:: Data ::
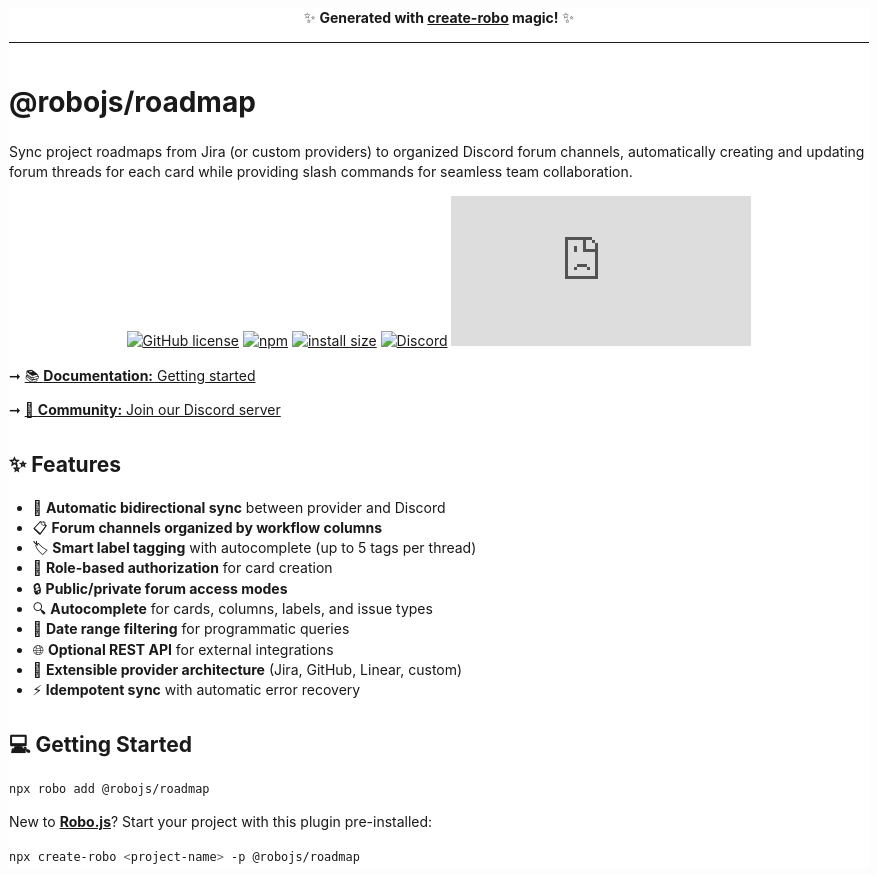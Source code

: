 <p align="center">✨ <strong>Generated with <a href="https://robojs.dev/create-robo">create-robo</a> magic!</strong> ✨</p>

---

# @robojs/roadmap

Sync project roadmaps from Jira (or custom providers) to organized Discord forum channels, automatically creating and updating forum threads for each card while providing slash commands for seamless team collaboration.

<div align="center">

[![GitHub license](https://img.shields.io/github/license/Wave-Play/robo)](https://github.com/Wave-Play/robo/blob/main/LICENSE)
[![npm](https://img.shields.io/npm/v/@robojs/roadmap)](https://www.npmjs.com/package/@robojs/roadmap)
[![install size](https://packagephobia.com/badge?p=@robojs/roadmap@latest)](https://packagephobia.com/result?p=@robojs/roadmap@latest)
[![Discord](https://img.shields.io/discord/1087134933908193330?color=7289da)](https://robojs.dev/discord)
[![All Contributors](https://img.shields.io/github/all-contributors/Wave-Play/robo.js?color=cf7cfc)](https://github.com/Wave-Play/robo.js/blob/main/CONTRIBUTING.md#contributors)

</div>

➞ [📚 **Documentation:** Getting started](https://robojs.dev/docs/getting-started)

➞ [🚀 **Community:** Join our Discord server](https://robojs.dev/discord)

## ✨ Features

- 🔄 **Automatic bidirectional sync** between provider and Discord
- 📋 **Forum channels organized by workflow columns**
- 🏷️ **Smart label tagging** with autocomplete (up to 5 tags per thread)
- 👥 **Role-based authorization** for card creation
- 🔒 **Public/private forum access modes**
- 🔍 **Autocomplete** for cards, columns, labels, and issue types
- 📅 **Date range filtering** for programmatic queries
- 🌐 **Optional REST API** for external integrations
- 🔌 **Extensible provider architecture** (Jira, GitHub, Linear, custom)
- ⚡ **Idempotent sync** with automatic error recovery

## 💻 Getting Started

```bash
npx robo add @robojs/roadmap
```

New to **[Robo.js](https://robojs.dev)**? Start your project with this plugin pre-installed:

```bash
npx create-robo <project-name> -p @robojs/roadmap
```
:::
Set down, exactly as they appear, the line holding "- 🔍 **Autocomplete**" and every line after it until the records end.

- 🔍 **Autocomplete** for cards, columns, labels, and issue types
- 📅 **Date range filtering** for programmatic queries
- 🌐 **Optional REST API** for external integrations
- 🔌 **Extensible provider architecture** (Jira, GitHub, Linear, custom)
- ⚡ **Idempotent sync** with automatic error recovery

## 💻 Getting Started

```bash
npx robo add @robojs/roadmap
```

New to **[Robo.js](https://robojs.dev)**? Start your project with this plugin pre-installed:

```bash
npx create-robo <project-name> -p @robojs/roadmap
```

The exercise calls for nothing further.